A nation’s tax morale is largely a by-product of the efficiency and effectiveness of public services. For economic inhabitants to be tax compliant, their drive is largely dependent on the psychological tax contract that entitles them to specific rights to the optimum quantity and quality of public goods and services. As such, in Zimbabwe given the poor state of public sector organizations, there has been a significant decline of the civic virtue. The tax morale is at its lowest ebb hence the increased desire to dodge or avoid the payment of taxes.

Noticeably, it is common practice for taxpayers to have a huge inclination to tax compliance if they get valuable public services in exchange with their taxes. Therefore, in an economy where tax authorities treat tax payers as partners (instead of subordinates), high morale and civic virtue to pay taxes is strengthened thus reducing the need for individuals and corporates to use the shadow economy. 

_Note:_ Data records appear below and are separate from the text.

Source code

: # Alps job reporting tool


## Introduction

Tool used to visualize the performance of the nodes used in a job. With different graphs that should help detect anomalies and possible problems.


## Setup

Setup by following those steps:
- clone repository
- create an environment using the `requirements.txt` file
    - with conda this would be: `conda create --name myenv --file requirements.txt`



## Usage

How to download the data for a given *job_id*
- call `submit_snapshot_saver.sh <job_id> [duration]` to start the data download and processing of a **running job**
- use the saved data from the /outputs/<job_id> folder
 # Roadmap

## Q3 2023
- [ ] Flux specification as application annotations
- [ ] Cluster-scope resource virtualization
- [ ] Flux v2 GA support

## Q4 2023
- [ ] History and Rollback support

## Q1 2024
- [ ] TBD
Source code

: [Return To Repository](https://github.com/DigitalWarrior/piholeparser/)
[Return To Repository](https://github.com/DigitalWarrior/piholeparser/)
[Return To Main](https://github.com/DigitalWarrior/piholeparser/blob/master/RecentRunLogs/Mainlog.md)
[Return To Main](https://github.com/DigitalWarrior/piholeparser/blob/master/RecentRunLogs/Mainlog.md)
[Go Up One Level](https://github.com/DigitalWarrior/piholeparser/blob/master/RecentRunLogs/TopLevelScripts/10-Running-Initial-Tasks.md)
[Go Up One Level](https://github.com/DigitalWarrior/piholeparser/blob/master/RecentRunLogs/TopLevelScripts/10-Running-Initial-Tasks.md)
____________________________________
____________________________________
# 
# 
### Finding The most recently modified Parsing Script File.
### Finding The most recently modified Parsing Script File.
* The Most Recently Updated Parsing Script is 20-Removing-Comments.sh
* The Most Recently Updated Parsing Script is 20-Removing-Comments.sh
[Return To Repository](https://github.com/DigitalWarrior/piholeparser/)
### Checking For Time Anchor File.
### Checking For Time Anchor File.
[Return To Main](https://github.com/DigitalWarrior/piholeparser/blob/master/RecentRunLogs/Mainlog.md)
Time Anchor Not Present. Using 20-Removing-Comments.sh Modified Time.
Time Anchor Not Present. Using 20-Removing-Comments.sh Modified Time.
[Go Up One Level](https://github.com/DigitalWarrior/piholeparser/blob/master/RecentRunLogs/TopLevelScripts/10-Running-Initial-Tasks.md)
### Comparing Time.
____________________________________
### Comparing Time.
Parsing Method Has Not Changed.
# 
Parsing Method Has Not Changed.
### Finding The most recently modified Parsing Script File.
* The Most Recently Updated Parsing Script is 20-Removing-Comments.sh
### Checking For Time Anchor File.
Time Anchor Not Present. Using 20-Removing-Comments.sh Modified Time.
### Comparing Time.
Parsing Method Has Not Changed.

Earlier retirement and poor pension payouts

Early retirement is commonplace in any country. Early retirement can be voluntary or involuntary. Fundamentally, early retirement means less pension. As such before discoursing the issue of inflation, the pension amount from early retirement is on its own meagre to sustain livelihoods.

Many a times, early retirement usually puts a significant constraint on personal financial budgets and in most cases those who retire early run-out of cash inflows (regular incomes). This is so because some individuals retire when they are not emotionally ready to do so (involuntarily), some face serious health complications which consume all their savings, others retire when they still have dependents who rely on their pension whilst others will be indebted at retirement age.

Whatever the driving force behind the early retirement, the situation forces individuals to join the unofficial economy in an attempt to boost their incomes. As such, an economy which has higher incidences of early retirement will generally have a larger shadow economy.

Conclusion

In a nutshell, both legal and illegal underground economic activities are predominantly ‘off the book transactions’ which the government statisticians and the tax authorities fail to account for. Though shadow economies cannot be completely eliminated, the major driving force driving their growth is largely a government failure to address the economic variables which exacerbate the problem. As such, any serious antidote is to reverse the negative factors identified in this article.